For the listing below, return the line containing "# Router Instance", the line containing "### Methods", and all lines in between, exactly as written and nothing else.

Supplied material:
Start of Block
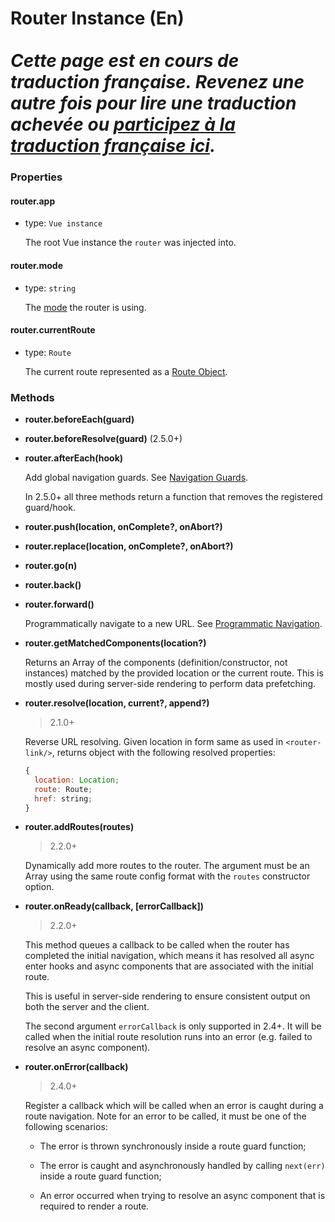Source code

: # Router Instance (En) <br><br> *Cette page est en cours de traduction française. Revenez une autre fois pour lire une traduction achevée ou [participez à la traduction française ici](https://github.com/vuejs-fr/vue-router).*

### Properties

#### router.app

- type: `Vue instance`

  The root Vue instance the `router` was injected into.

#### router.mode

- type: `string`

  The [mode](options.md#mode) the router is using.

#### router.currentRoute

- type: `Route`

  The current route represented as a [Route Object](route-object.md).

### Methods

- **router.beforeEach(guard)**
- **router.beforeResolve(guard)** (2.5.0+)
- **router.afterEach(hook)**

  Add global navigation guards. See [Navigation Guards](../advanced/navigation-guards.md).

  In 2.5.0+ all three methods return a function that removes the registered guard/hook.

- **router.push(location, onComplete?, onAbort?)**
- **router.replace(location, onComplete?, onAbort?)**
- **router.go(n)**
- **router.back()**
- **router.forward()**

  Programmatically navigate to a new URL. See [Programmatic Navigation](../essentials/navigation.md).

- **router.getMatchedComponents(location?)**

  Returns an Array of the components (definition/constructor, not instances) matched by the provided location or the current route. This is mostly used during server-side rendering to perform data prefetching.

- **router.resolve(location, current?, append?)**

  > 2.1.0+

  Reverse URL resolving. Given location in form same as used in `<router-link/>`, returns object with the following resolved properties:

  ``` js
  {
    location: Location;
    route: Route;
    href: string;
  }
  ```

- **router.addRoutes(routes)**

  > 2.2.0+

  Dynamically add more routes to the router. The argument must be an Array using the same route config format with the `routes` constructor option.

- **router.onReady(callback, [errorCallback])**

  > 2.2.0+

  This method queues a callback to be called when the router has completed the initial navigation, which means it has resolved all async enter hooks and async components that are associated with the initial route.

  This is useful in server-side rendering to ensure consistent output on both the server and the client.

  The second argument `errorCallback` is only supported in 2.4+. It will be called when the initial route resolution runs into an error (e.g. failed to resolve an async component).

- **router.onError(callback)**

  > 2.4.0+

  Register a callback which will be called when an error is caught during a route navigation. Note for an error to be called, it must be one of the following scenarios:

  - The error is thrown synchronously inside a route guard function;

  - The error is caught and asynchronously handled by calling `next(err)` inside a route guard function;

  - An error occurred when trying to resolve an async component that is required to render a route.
End of Block
Task output:
: # Router Instance (En) <br><br> *Cette page est en cours de traduction française. Revenez une autre fois pour lire une traduction achevée ou [participez à la traduction française ici](https://github.com/vuejs-fr/vue-router).*

### Properties

#### router.app

- type: `Vue instance`

  The root Vue instance the `router` was injected into.

#### router.mode

- type: `string`

  The [mode](options.md#mode) the router is using.

#### router.currentRoute

- type: `Route`

  The current route represented as a [Route Object](route-object.md).

### Methods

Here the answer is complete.